By Angelina Sirak
KU’s Women’s Consortium is focusing its efforts on bringing back a campus daycare facility for children of faculty and students.
Erin Kraal, head coordinator of the Women’s Consortium, said the group is currently in the information-gathering stage. The group plans to send a survey to all faculty members regarding the lack of childcare resources and how it impacts their careers.
“The advocacy stage is important and getting perspectives is critical,” said Kraal. They need to document the impact to show how many people really need this support from KU.
Their objective is to remind the current administration that this service was once available and that it used to be a selling point for KU.
The Women’s Consortium is going to move forward with determining a potential space KU can use for the service sometime during the fall semester. At this point, they have not looked into costs.
KU used to provide a daycare located in KU’s Old Main, which was run by a YMCA. The YMCA took infants starting at 6 weeks to age 4, according to Kraal.
“KU received notice from the Tri Valley YMCA on May 12, 2011 that they were closing the Kutztown University Day Care effective June 30, 2011,” said Gerald Silberman, KU Vice President for Administration and Finance. The YMCA cited consistent operating losses, despite cutting back on staff, as their reason for closure.
“Due to financial stress the year before the daycare closure, we didn’t consider ways to support the replacement of this service,” said Silberman.
Kraal said, “Having childcare on campus would really strengthen the community because we can help parents at a very vulnerable point.”
“Childcare is a faculty, staff and especially student issue,” said Kraal. Over a quarter (26%) of all undergraduate students are raising dependent children in the United States, according to the Institute for Women’s Policy research.
“Whether you’re a parent living in or commuting to KU, you have to leave town for a daycare service because they aren’t provided,” explained Kraal.
Full-time KU junior and parent Tyleah Bidin said a daycare at KU would help her avoid the struggle of making childcare arrangements for her 8-month-old daughter.
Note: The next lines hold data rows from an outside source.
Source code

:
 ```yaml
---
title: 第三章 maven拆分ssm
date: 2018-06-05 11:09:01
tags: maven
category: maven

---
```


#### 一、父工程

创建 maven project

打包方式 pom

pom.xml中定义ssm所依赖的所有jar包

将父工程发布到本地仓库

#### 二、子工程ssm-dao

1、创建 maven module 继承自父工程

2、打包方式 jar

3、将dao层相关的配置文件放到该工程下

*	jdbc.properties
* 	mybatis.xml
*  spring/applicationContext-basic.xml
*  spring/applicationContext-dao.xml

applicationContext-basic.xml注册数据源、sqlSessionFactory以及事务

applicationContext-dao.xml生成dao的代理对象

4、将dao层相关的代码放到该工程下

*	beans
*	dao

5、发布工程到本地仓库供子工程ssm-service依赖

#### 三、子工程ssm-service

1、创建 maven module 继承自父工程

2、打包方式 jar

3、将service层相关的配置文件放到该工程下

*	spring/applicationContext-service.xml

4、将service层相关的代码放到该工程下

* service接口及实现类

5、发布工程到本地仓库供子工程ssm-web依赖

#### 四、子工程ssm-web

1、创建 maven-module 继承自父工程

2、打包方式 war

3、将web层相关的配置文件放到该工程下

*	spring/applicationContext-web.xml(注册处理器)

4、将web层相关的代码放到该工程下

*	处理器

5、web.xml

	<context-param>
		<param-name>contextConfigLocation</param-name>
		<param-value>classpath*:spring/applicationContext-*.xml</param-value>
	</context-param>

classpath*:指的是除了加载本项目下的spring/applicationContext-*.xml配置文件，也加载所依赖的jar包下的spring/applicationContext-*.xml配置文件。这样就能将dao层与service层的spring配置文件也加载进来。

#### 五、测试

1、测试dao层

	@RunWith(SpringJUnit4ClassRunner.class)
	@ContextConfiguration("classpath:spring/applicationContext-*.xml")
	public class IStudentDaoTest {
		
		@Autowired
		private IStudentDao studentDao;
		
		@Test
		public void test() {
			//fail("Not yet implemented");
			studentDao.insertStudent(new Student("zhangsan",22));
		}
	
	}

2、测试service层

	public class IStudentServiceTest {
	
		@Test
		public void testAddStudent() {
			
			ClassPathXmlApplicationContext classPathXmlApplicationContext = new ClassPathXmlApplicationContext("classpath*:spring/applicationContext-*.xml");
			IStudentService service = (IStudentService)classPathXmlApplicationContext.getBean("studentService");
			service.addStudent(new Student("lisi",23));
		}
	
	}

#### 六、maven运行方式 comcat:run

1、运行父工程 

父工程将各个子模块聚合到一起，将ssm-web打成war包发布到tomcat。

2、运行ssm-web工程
Bidin commutes from Philadelphia every day and said, “Going to school and dropping
her off near campus will allow me to focus and attend classes with more ease.”
“I know KU used to offer a daycare and that was one of the attractive features about the school,” said Bidin.
Emily Cripe, communication professor and parent-faculty member of her 10-month-old son also expressed frustration with the lack of childcare resources. “When my husband and I are working at the same time, I don’t know what we’re going to do for childcare,” said Cripe.
Cripe said, “It’s definitely a barrier because until he’s three, we don’t really have child care options in KU.” She concluded that a daycare on campus would definitely make her life easier as well as students who are in the same position.
Kraal related this issue back to KU President’s goal of supporting and retaining diverse faculty. “Diverse faculty are most likely not from here, so they need help if they’re parents,” said Kraal.
In order to retain student diversity and support, Kraal said a daycare would help them transition and keep them at KU.
“Every semester I have at least one student parent who does not return to KU,” said Kraal. “Because they don’t have enough help with childcare.”